Clinical Operations Manager

Job Description

This role is responsible for managing a clinical team and supporting the day-to-day activities associated with the execution and monitoring and trials and support of clinical procedures. This position ensures that clinical tasks and procedures are being performed in compliance with applicable regulatory standards, ICH-GCP Guidelines, and all applicable regulatory requirements and company policies and procedures.

Job Duties

• Oversees and manages a clinical team of Clinical Site Managers (CSM), Clinical Research Associates (CRA), Clinical Trial Coordinators (CTC) and/or contingent employees to ensure successful execution of clinical trials and projects.
• Ensures activities related to site qualification, IRB submission, site initiation, interim monitoring, site management activities, and close-out visits (performed on-site or remotely) are performed in compliance with the study-specific Clinical Monitoring Plan, Standard Operating Procedures, GCP, and applicable government regulations and guidelines.
• Responsible for monitoring and trial coordination oversight including the development of monitoring schedules, key performance indicators, and status reports.
• Participates in developing clinical study monitoring strategy and plans, study protocols, informed consent forms, case report forms, clinical study reports, and other key study-specific deliverables.
• Provides regular updates of study progression; proactively identifies and resolves issues that arise during study conduct; manages escalation of study-related issues to the Clinical Project Manager and/or the Global Lead.
• Assists in the development of appropriate standard operating procedures (SOP) and work instructions (WI) to ensure compliance with ICH-GCP guidelines and company SOPs/WIs for clinical studies.
• Creates and conducts training sessions, including investigator meetings and site training.
• Participates in study audits, as applicable, including providing guidance at the site and project levels towards audit readiness standards and supporting preparation for audit and required follow-up action.
• Coordinates with Regulatory and Medical Safety for tracking and monitoring the reporting of Adverse Events, including conducting risk assessments/mitigation and contingency planning if required.
• Provides technical and procedure support to clinical investigators and site coordinators regarding device use per IFU and trial information.
• Assists the Clinical Project Manager (CPM) with tracking the progress of clinical study enrollment, milestones, and deliverables.
• Acts as primary liaison with study site personnel and ensures all assigned sites and project-specific site team members are trained and compliant with applicable requirements.
• Prepares for and attends Investigator Meetings and/or sponsors face-to-face meetings.
• Coordinates with data management on EDC build, UAT, and other data management activities.
• Maintains excellent rapport with internal and external customers to accomplish Olympus’s clinical trial goals.

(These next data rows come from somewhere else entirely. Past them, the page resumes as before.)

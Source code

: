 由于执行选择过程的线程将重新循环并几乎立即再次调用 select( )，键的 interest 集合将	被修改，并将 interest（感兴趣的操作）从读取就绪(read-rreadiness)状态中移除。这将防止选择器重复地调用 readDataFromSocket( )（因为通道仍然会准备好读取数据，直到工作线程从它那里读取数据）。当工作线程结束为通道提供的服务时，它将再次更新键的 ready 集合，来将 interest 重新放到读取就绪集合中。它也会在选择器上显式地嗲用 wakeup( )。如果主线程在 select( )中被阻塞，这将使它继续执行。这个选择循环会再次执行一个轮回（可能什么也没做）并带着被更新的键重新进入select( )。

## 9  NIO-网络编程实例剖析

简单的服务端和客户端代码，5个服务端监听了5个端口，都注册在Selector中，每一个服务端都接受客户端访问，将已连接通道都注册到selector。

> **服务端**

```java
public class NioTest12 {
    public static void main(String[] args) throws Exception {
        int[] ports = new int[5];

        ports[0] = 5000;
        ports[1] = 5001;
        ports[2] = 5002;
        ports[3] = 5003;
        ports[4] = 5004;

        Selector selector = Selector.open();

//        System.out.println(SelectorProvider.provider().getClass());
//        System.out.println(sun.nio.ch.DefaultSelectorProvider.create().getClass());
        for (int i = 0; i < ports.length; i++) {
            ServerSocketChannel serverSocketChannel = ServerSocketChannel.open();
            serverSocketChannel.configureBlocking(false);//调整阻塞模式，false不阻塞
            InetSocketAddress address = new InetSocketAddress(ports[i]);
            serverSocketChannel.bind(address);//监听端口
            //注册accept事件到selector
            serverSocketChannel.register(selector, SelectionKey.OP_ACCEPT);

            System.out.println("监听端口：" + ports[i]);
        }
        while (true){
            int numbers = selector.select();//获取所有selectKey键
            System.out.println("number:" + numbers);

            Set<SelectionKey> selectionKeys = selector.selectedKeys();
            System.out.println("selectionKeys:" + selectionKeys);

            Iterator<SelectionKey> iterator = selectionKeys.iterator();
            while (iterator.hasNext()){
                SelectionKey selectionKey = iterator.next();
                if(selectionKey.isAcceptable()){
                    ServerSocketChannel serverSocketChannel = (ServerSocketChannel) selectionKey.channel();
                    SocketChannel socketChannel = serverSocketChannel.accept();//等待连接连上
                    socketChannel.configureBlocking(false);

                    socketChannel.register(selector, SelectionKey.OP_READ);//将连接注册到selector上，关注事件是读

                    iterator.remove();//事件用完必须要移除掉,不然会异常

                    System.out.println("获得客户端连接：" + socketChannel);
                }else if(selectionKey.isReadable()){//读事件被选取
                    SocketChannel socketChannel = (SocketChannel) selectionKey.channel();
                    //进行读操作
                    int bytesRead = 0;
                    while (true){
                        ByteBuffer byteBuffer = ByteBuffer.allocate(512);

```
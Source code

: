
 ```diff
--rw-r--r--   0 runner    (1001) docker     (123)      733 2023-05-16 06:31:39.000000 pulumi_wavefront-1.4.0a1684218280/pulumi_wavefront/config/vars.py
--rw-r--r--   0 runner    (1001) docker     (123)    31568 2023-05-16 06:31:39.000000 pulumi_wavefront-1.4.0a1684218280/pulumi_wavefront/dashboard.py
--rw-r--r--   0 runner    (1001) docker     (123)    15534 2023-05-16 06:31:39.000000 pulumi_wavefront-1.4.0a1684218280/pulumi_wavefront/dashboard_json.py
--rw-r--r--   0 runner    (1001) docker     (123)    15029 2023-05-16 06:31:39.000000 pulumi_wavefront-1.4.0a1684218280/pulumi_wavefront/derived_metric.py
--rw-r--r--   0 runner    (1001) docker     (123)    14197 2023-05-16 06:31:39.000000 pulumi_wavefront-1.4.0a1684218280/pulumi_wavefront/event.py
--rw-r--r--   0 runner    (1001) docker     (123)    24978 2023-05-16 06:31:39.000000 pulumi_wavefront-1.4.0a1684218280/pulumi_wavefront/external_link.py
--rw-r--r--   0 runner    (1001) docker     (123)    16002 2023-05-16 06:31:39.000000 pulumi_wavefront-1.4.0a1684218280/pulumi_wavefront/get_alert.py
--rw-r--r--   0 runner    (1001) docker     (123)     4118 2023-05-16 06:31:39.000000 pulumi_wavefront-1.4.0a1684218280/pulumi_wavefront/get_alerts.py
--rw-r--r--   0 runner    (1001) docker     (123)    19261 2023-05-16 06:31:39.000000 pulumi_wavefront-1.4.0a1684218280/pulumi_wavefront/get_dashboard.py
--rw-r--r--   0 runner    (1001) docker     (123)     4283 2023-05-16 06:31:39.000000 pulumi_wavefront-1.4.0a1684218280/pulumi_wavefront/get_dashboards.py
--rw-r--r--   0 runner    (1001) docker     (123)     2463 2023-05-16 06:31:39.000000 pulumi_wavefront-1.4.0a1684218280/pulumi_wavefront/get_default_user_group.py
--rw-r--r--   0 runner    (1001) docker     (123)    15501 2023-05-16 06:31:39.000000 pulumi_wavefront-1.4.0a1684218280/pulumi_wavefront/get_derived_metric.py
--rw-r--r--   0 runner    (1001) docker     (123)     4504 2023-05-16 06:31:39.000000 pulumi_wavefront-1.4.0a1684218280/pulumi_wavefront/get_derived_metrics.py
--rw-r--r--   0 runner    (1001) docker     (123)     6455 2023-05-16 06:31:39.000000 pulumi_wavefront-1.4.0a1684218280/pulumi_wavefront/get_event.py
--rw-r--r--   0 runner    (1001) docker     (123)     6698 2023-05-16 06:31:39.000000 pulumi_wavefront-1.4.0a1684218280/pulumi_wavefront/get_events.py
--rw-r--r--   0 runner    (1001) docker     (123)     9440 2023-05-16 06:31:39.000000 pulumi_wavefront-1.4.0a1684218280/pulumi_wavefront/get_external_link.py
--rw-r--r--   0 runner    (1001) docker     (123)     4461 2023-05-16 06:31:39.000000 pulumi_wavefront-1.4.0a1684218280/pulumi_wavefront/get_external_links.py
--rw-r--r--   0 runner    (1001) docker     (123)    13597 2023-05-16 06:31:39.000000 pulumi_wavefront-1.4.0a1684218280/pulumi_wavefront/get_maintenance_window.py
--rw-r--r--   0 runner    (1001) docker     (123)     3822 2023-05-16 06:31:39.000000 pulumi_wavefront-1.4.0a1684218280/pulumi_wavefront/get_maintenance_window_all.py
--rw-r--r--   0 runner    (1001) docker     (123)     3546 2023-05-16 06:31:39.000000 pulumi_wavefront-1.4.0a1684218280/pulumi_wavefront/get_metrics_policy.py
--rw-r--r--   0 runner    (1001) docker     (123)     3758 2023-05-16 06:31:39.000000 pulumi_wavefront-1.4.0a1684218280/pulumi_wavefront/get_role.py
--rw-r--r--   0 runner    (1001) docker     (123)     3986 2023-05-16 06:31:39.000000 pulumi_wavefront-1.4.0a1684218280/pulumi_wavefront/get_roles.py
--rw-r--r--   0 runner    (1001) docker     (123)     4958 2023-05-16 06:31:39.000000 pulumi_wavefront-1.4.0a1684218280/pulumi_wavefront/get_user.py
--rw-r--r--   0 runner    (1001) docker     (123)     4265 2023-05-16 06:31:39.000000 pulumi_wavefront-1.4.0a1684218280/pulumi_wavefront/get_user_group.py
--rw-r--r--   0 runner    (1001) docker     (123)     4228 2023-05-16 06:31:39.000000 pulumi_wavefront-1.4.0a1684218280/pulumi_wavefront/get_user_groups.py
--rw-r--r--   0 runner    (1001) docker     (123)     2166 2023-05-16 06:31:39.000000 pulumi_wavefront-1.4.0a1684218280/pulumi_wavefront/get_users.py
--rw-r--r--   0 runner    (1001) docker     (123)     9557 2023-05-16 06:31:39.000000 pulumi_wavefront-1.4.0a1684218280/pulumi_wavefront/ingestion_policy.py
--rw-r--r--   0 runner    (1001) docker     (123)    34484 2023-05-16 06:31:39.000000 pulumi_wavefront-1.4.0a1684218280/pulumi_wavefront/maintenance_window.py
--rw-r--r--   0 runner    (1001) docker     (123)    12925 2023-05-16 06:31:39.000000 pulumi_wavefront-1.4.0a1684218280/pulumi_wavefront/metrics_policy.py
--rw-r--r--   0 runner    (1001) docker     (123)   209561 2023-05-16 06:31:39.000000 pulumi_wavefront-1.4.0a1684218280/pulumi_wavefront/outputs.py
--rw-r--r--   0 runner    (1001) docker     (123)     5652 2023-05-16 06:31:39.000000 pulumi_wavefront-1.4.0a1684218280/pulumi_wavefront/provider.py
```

Serves as a key contact and advisor between the Company, CROs, clinical sites, other clinical staff and consultants to the company. 
• Takes ownership of the Clinical Affairs mission, and objectives. 
• Other duties as assigned.

Job Qualifications

Required:

• BA/BS degree in life sciences or related field is a must.
• Minimum 5+ years of device/pharmaceutical industry experience in Clinical Affairs/Operations.
• Minimum 3+ years of direct experience with on-site monitoring.
• Minimum 1+ year of people management experience required. 
• Experience working in a global cross-functional team (functional/matrix) environment and knowledge and/or experience working with groups with varied cultural backgrounds and learning styles is required.
• Domestic and international travel up to 20%, including weekend and evening travel as needed to support business objectives and ongoing development of physician relationships.
• Scheduling flexibility to commit to a global weekly schedule (Tuesday – Wednesday – Thursday) navigating multiple time zones with extended hours into the early morning as well as late evenings. 

Preferred:

• Strong budget and forecasting expertise. Experience with clinical trial agreement negotiation preferred.
• Experience in overseeing clinical operations’ procedural documentation requiring a strong knowledge and application of regional regulations, guidelines and standards (i.e., ICH E6 (R2), EU MDR, ISO 14155:2020) and good document management practices.
• Excellent written and verbal communication skills, including the ability to communicate effectively at all levels of the organization.